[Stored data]
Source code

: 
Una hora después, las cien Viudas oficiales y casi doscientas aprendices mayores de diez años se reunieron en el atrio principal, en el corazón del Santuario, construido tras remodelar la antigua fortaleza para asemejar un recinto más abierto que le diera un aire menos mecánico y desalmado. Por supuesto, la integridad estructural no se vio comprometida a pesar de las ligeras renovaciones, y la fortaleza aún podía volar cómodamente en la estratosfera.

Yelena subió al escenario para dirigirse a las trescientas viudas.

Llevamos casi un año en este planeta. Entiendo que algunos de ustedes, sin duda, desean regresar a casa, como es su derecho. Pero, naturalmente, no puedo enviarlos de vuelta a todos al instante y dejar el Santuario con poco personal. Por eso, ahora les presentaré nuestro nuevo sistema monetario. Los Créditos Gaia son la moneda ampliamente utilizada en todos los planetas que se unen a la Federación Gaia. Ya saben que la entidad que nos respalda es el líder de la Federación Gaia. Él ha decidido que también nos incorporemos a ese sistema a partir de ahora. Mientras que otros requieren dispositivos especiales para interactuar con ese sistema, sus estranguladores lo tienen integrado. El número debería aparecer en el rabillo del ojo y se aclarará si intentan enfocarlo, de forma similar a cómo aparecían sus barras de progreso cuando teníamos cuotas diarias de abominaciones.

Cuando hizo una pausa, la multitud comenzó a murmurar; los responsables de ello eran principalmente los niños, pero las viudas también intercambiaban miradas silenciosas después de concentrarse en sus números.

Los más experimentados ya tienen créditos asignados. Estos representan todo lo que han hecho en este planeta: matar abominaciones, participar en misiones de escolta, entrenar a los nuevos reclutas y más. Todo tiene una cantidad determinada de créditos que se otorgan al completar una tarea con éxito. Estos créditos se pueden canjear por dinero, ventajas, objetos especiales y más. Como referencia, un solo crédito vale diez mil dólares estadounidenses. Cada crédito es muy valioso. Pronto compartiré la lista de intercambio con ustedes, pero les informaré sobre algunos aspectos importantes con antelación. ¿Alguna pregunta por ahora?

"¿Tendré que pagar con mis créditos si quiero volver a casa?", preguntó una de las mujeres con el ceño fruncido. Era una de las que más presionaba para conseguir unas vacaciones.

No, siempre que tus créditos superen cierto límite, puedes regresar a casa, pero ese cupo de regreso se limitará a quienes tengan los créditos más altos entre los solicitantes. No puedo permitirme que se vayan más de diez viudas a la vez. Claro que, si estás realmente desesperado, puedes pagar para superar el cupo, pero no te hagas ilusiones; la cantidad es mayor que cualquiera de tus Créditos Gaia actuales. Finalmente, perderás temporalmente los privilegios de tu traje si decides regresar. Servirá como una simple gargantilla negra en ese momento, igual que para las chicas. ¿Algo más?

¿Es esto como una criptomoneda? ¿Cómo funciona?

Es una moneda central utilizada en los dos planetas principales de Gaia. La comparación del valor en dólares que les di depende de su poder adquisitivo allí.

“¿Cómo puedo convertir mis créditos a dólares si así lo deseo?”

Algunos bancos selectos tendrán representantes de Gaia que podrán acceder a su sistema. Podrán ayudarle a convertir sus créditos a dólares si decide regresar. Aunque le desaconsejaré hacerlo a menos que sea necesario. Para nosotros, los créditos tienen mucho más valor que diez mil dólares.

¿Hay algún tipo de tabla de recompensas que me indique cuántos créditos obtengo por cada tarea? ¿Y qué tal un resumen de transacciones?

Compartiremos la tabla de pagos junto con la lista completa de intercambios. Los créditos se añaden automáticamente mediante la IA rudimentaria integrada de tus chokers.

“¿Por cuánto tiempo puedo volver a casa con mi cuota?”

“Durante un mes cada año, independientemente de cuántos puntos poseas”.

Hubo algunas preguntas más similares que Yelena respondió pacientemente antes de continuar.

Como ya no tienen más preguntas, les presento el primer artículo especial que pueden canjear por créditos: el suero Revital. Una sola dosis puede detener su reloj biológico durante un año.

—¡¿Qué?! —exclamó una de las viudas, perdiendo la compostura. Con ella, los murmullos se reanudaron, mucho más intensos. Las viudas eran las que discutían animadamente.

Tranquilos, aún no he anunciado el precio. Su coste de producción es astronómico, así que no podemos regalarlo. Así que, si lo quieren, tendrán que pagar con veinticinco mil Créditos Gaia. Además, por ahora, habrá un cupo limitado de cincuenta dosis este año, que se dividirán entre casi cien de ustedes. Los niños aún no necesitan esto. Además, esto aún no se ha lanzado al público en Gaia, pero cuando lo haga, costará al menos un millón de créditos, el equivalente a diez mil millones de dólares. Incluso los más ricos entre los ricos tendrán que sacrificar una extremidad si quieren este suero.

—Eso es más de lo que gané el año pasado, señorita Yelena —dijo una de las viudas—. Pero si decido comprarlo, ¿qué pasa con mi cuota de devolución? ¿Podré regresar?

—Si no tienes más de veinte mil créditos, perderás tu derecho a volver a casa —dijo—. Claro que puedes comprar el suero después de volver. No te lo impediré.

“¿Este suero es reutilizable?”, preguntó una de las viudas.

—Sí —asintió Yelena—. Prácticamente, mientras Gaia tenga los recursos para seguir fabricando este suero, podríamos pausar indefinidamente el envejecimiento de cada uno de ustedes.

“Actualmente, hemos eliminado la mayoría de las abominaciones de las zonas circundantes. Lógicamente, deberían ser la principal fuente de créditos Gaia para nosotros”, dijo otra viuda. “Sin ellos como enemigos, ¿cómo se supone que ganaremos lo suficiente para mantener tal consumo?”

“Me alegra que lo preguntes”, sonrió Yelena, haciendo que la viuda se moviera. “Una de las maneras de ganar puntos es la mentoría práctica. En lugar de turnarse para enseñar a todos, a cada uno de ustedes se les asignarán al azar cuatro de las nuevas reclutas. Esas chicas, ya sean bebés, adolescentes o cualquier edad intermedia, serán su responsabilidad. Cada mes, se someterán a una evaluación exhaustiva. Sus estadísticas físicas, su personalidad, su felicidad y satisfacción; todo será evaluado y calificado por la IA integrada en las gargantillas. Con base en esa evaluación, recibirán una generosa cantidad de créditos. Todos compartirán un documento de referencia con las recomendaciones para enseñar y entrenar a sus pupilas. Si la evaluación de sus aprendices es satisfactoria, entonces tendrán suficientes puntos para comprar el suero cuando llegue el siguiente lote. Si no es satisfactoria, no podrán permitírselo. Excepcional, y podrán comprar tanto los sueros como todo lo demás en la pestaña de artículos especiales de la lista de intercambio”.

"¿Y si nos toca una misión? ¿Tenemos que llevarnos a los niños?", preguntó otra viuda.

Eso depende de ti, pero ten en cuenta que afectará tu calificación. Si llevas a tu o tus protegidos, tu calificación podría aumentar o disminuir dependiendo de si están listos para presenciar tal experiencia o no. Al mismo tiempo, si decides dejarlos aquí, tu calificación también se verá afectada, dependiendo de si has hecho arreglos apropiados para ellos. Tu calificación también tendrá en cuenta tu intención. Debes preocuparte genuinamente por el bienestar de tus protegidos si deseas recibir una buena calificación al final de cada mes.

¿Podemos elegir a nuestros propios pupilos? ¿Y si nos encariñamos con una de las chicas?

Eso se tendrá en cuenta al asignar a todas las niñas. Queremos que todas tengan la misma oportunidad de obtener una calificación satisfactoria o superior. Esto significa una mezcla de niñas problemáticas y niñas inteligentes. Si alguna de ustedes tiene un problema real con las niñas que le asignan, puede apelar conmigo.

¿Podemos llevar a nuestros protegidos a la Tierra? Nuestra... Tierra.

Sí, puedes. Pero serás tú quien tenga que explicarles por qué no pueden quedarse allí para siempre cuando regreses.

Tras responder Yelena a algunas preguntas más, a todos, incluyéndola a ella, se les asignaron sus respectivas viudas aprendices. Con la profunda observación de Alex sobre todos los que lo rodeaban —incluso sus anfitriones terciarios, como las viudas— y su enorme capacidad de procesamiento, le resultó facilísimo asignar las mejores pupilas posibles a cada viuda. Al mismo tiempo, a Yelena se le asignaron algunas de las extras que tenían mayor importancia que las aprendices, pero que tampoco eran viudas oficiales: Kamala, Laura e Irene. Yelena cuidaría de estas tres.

[What is expected] Please go through the data above and copy each line that has the word "sistema".

[Answer space]
Llevamos casi un año en este planeta. Entiendo que algunos de ustedes, sin duda, desean regresar a casa, como es su derecho. Pero, naturalmente, no puedo enviarlos de vuelta a todos al instante y dejar el Santuario con poco personal. Por eso, ahora les presentaré nuestro nuevo sistema monetario. Los Créditos Gaia son la moneda ampliamente utilizada en todos los planetas que se unen a la Federación Gaia. Ya saben que la entidad que nos respalda es el líder de la Federación Gaia. Él ha decidido que también nos incorporemos a ese sistema a partir de ahora. Mientras que otros requieren dispositivos especiales para interactuar con ese sistema, sus estranguladores lo tienen integrado. El número debería aparecer en el rabillo del ojo y se aclarará si intentan enfocarlo, de forma similar a cómo aparecían sus barras de progreso cuando teníamos cuotas diarias de abominaciones.
Algunos bancos selectos tendrán representantes de Gaia que podrán acceder a su sistema. Podrán ayudarle a convertir sus créditos a dólares si decide regresar. Aunque le desaconsejaré hacerlo a menos que sea necesario. Para nosotros, los créditos tienen mucho más valor que diez mil dólares.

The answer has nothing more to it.